Guild T-100 Guitars
The Guild T-100 Guitar is a popular and collectible model of guitar produced by the Guild Guitar Company.
Brief history and description
The Guild Guitar Company was founded by guitarist Alfred Dronge, and was later purchased by Fender Musical Instruments Corporation. Already the owner of a music shop, Dronge formed The Guild Guitar Company with former Epiphone Guitar Company executive George Mann in New York in 1952.
Throughout the 1950s, Guild built its reputation upon its archtop guitars, and began to produce flattop guitars in 1954; by the 1960s, Guild built fewer and fewer of its archtop guitars and focused more on the flattop variations. In addition to guitars, the company also produced electric instruments.

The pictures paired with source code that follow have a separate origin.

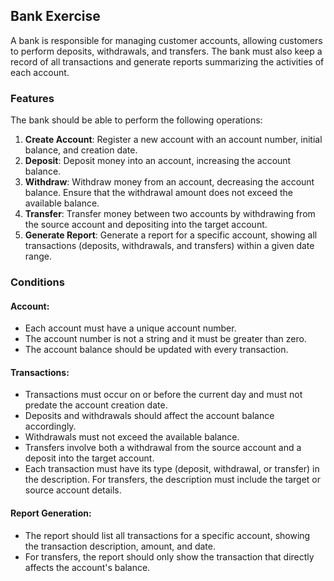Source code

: ## Bank Exercise

A bank is responsible for managing customer accounts, allowing customers to perform deposits, withdrawals, and transfers. The bank must also keep a record of all transactions and generate reports summarizing the activities of each account.

### Features

The bank should be able to perform the following operations:

1. **Create Account**: Register a new account with an account number, initial balance, and creation date.
2. **Deposit**: Deposit money into an account, increasing the account balance.
3. **Withdraw**: Withdraw money from an account, decreasing the account balance. Ensure that the withdrawal amount does not exceed the available balance.
4. **Transfer**: Transfer money between two accounts by withdrawing from the source account and depositing into the target account.
5. **Generate Report**: Generate a report for a specific account, showing all transactions (deposits, withdrawals, and transfers) within a given date range.

### Conditions

#### Account:
- Each account must have a unique account number.
- The account number is not a string and it must be greater than zero.
- The account balance should be updated with every transaction.

#### Transactions:
- Transactions must occur on or before the current day and must not predate the account creation date.
- Deposits and withdrawals should affect the account balance accordingly.
- Withdrawals must not exceed the available balance.
- Transfers involve both a withdrawal from the source account and a deposit into the target account.
- Each transaction must have its type (deposit, withdrawal, or transfer) in the description. For transfers, the description must include the target or source account details.

#### Report Generation:
- The report should list all transactions for a specific account, showing the transaction description, amount, and date.
- For transfers, the report should only show the transaction that directly affects the account's balance.
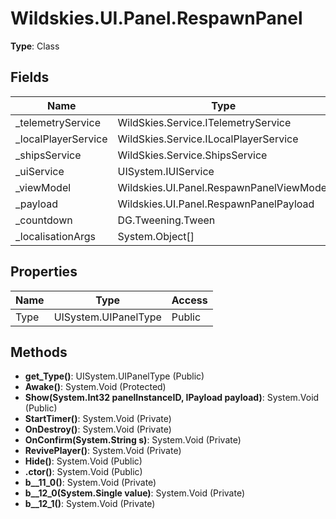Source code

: ﻿# Wildskies.UI.Panel.RespawnPanel

**Type**: Class

## Fields

| Name | Type | Access |
|------|------|--------|
| _telemetryService | WildSkies.Service.ITelemetryService | Private |
| _localPlayerService | WildSkies.Service.ILocalPlayerService | Private |
| _shipsService | WildSkies.Service.ShipsService | Private |
| _uiService | UISystem.IUIService | Private |
| _viewModel | Wildskies.UI.Panel.RespawnPanelViewModel | Private |
| _payload | Wildskies.UI.Panel.RespawnPanelPayload | Private |
| _countdown | DG.Tweening.Tween | Private |
| _localisationArgs | System.Object[] | Private |

## Properties

| Name | Type | Access |
|------|------|--------|
| Type | UISystem.UIPanelType | Public |

## Methods

- **get_Type()**: UISystem.UIPanelType (Public)
- **Awake()**: System.Void (Protected)
- **Show(System.Int32 panelInstanceID, IPayload payload)**: System.Void (Public)
- **StartTimer()**: System.Void (Private)
- **OnDestroy()**: System.Void (Private)
- **OnConfirm(System.String s)**: System.Void (Private)
- **RevivePlayer()**: System.Void (Private)
- **Hide()**: System.Void (Public)
- **.ctor()**: System.Void (Public)
- **<Show>b__11_0()**: System.Void (Private)
- **<StartTimer>b__12_0(System.Single value)**: System.Void (Private)
- **<StartTimer>b__12_1()**: System.Void (Private)

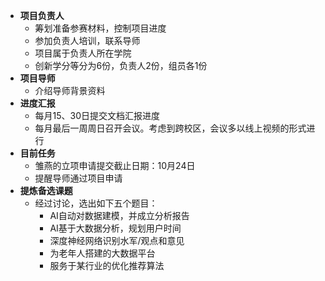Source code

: + **项目负责人**  
	* 筹划准备参赛材料，控制项目进度  
	* 参加负责人培训，联系导师  
	* 项目属于负责人所在学院
	* 创新学分等分为6份，负责人2份，组员各1份  
+ **项目导师**  
	* 介绍导师背景资料  
+ **进度汇报**  
	* 每月15、30日提交文档汇报进度  
	* 每月最后一周周日召开会议。考虑到跨校区，会议多以线上视频的形式进行
+ **目前任务**  
	* 雏燕的立项申请提交截止日期：10月24日  
	* 提醒导师通过项目申请
+ **提炼备选课题**
  - 经过讨论，选出如下五个题目：
    * AI自动对数据建模，并成立分析报告
    + AI基于大数据分析，规划用户时间
    - 深度神经网络识别水军/观点和意见
    + 为老年人搭建的大数据平台
    - 服务于某行业的优化推荐算法
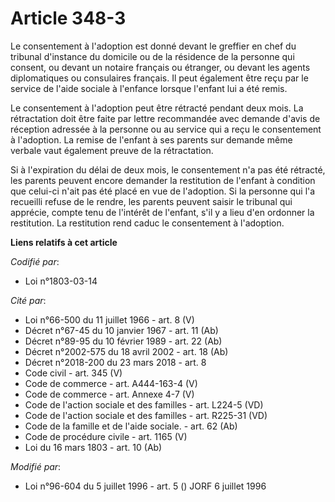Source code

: # Article 348-3

Le consentement à l'adoption est donné devant le greffier en chef du tribunal d'instance du domicile ou de la résidence de la
personne qui consent, ou devant un notaire français ou étranger, ou devant les agents diplomatiques ou consulaires français.
Il peut également être reçu par le service de l'aide sociale à l'enfance lorsque l'enfant lui a été remis.

Le consentement à l'adoption peut être rétracté pendant deux mois. La rétractation doit être faite par lettre recommandée
avec demande d'avis de réception adressée à la personne ou au service qui a reçu le consentement à l'adoption. La remise de
l'enfant à ses parents sur demande même verbale vaut également preuve de la rétractation.

Si à l'expiration du délai de deux mois, le consentement n'a pas été rétracté, les parents peuvent encore demander la
restitution de l'enfant à condition que celui-ci n'ait pas été placé en vue de l'adoption. Si la personne qui l'a recueilli
refuse de le rendre, les parents peuvent saisir le tribunal qui apprécie, compte tenu de l'intérêt de l'enfant, s'il y a lieu
d'en ordonner la restitution. La restitution rend caduc le consentement à l'adoption.

**Liens relatifs à cet article**

_Codifié par_:

  - Loi n°1803-03-14

_Cité par_:

  - Loi n°66-500 du 11 juillet 1966 - art. 8 (V)
  - Décret n°67-45 du 10 janvier 1967 - art. 11 (Ab)
  - Décret n°89-95 du 10 février 1989 - art. 22 (Ab)
  - Décret n°2002-575 du 18 avril 2002 - art. 18 (Ab)
  - Décret n°2018-200 du 23 mars 2018 - art. 8
  - Code civil - art. 345 (V)
  - Code de commerce - art. A444-163-4 (V)
  - Code de commerce - art. Annexe 4-7 (V)
  - Code de l'action sociale et des familles - art. L224-5 (VD)
  - Code de l'action sociale et des familles - art. R225-31 (VD)
  - Code de la famille et de l'aide sociale. - art. 62 (Ab)
  - Code de procédure civile - art. 1165 (V)
  - Loi du 16 mars 1803 - art. 10 (Ab)

_Modifié par_:

  - Loi n°96-604 du 5 juillet 1996 - art. 5 () JORF 6 juillet 1996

The Guild T-100, an archtop guitar, is one of the best known of Guild’s product line. There were seven variations on the design, as well as a bass, production of which began in the late 1950s.
The first Guild T-100 was intended as an entry-level guitar of sorts, with one single-coil pickup, and a laminated body constructed from maple. The guitars were also completely hollow, which created numerous feedback problems.
The early 1960’s saw the introduction of a newly revamped variation of the Guild T-100, entitled the Guild Starfire T-100, intended as a competitor to Gibson’s ES guitars. The guitar is essentially an updated version of the original Guild T-100 with a glossy finish and slightly differing hardware included.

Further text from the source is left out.